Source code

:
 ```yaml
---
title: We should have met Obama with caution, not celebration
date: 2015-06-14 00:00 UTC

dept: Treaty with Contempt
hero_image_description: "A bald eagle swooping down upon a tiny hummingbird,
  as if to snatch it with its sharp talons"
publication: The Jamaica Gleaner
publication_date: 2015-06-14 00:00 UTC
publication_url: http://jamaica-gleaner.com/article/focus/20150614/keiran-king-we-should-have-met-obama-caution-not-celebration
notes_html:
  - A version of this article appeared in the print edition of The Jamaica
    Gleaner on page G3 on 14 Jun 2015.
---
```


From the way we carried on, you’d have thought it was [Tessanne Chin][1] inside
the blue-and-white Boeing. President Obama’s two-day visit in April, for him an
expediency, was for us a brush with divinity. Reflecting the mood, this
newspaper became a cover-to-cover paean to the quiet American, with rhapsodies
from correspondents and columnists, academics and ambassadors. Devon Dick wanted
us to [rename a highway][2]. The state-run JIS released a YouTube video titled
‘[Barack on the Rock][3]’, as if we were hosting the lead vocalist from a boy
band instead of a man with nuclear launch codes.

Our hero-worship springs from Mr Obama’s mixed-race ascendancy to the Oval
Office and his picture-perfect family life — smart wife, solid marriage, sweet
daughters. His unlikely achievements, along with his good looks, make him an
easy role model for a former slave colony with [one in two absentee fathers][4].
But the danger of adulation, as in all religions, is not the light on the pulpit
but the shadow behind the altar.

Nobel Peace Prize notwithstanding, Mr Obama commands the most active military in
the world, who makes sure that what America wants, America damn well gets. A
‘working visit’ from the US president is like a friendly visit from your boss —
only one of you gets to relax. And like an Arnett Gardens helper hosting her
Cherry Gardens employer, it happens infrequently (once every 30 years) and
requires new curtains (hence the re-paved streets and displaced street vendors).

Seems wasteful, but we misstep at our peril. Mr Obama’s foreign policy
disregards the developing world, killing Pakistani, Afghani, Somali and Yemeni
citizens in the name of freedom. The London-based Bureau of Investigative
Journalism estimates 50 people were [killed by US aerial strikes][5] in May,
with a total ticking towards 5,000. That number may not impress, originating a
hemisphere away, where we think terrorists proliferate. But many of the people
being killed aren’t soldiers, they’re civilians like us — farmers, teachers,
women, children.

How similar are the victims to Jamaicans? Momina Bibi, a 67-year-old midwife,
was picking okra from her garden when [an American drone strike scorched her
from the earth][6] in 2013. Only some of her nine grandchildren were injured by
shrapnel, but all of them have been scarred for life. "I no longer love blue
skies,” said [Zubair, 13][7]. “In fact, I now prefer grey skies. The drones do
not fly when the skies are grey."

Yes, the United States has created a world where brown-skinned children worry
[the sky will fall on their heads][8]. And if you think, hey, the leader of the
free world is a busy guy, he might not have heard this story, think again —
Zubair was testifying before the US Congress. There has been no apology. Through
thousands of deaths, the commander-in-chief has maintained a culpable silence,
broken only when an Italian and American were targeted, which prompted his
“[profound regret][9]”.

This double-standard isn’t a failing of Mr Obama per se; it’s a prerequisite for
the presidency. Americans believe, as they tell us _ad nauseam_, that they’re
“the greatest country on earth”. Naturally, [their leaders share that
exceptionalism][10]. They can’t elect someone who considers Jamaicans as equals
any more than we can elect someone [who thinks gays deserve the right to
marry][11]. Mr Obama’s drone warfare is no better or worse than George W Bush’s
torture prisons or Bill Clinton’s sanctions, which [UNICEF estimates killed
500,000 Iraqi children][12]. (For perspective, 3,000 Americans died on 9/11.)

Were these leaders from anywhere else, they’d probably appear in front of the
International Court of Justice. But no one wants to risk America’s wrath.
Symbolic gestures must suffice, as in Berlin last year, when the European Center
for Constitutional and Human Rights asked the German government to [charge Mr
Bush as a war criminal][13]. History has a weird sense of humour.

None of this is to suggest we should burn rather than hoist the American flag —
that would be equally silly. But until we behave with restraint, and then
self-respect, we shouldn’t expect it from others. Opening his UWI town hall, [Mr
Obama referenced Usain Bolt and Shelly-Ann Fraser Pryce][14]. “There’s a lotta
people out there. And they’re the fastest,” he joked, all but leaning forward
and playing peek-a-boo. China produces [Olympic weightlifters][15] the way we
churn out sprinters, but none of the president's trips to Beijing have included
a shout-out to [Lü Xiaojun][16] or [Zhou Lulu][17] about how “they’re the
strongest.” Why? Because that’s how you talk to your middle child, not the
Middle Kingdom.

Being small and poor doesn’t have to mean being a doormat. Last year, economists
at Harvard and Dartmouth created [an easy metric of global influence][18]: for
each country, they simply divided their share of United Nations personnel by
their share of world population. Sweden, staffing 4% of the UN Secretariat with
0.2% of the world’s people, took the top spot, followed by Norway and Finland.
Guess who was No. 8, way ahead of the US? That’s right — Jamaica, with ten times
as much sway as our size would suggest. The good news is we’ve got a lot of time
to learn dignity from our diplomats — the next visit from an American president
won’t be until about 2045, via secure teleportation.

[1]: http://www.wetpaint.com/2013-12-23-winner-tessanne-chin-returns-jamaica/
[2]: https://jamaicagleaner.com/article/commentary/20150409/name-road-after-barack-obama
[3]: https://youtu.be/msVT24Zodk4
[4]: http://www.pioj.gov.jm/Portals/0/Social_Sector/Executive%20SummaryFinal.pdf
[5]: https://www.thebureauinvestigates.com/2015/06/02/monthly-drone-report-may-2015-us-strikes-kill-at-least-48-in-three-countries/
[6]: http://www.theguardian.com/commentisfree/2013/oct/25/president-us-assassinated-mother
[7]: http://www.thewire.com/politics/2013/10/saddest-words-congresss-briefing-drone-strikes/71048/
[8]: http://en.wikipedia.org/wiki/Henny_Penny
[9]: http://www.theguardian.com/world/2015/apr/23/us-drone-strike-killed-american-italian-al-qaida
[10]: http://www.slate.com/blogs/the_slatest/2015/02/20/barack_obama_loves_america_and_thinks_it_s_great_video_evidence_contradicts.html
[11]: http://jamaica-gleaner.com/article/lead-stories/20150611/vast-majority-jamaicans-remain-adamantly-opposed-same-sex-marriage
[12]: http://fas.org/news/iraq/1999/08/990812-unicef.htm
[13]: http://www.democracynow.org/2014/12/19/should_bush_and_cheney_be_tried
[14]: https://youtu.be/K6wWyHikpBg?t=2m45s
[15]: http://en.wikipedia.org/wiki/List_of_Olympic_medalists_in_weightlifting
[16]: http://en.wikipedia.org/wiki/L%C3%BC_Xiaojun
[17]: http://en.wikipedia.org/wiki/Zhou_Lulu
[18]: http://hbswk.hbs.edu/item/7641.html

========

Among the lines of the material, count those that contain the string "wants" and state only that count.

▸ Exercise output
2